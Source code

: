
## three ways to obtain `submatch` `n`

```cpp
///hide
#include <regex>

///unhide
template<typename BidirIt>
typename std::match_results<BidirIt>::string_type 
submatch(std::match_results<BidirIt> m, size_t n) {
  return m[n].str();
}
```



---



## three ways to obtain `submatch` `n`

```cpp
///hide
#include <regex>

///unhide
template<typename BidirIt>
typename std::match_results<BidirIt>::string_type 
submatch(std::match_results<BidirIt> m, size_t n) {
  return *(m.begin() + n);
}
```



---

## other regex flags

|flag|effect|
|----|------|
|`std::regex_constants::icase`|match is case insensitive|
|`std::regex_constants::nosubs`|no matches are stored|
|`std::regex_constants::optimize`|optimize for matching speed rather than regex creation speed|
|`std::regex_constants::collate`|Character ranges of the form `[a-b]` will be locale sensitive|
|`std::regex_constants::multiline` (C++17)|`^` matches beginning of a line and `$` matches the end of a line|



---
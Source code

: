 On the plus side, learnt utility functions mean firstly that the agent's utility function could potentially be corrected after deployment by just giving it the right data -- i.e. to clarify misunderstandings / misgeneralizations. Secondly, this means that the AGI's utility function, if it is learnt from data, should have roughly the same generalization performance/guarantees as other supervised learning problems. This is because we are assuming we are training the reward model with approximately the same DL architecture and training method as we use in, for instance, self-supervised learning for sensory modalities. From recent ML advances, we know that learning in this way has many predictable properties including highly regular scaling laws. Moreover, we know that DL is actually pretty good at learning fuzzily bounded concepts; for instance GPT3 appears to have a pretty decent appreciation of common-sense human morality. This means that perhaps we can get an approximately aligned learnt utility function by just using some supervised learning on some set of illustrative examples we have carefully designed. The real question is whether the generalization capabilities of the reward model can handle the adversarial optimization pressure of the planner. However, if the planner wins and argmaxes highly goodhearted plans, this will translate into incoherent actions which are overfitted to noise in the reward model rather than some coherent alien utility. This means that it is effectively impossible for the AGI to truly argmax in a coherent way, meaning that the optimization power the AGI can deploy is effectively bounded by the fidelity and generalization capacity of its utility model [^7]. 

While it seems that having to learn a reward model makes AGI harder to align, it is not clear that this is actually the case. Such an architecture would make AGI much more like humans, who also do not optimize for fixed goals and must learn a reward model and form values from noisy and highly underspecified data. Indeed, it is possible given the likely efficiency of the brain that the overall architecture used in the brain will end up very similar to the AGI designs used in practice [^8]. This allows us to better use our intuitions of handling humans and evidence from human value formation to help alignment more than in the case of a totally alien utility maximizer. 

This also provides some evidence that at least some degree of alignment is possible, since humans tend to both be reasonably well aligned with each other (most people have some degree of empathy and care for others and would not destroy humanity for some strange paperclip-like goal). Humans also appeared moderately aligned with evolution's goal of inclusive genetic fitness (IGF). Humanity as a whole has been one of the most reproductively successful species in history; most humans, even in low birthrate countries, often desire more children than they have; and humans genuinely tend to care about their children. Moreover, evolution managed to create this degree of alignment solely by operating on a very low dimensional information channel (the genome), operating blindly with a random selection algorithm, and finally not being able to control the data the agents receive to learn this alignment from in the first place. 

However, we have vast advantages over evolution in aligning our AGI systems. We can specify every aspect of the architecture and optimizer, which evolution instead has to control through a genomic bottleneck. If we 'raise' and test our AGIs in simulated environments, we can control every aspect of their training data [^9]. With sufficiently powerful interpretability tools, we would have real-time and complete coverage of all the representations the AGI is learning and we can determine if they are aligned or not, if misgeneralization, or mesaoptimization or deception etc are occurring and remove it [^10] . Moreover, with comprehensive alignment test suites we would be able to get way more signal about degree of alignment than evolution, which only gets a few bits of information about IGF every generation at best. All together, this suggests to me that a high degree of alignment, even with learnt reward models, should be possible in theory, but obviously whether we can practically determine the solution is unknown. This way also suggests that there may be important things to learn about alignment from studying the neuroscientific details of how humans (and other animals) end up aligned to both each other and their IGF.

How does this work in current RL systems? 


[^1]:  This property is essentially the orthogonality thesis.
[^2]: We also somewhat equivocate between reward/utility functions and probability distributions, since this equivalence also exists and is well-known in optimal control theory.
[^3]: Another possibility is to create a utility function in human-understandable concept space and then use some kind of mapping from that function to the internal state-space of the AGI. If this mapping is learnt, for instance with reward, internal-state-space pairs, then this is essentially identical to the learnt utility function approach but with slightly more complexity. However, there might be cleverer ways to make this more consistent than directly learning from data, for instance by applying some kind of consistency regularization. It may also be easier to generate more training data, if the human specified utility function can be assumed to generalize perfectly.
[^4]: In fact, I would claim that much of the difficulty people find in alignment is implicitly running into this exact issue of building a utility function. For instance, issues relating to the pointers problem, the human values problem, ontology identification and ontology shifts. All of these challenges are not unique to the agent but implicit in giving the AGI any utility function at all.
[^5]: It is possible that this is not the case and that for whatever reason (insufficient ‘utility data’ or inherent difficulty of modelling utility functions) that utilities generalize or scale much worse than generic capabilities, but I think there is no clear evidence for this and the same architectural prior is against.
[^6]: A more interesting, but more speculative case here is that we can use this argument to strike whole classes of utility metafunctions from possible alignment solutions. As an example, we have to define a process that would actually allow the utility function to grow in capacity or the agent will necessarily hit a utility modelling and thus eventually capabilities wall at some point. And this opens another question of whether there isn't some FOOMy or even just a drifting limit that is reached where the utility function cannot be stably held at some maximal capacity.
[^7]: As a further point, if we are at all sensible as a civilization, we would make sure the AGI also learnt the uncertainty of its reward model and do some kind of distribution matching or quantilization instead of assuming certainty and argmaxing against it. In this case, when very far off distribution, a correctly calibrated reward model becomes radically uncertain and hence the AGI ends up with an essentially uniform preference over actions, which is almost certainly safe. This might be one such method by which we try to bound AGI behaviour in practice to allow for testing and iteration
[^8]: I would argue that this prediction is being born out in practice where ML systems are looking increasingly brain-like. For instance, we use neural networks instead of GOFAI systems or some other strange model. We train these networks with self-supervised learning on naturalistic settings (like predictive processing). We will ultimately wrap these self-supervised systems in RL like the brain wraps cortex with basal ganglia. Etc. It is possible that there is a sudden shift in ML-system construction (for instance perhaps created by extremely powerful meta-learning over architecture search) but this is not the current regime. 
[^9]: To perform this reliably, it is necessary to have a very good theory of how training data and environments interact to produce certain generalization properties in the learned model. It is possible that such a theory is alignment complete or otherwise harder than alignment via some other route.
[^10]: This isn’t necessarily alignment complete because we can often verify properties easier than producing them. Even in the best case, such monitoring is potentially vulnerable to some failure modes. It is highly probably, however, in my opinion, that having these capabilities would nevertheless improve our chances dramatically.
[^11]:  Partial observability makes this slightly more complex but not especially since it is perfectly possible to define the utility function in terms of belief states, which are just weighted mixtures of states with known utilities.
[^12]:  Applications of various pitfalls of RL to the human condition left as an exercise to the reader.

Instructions for the task
Please give an exact copy of the lines above, beginning with the line containing "regex creation speed|" and running through the line containing "be locale sensitive|", and of no other lines.

Problem solution
|`std::regex_constants::optimize`|optimize for matching speed rather than regex creation speed|
|`std::regex_constants::collate`|Character ranges of the form `[a-b]` will be locale sensitive|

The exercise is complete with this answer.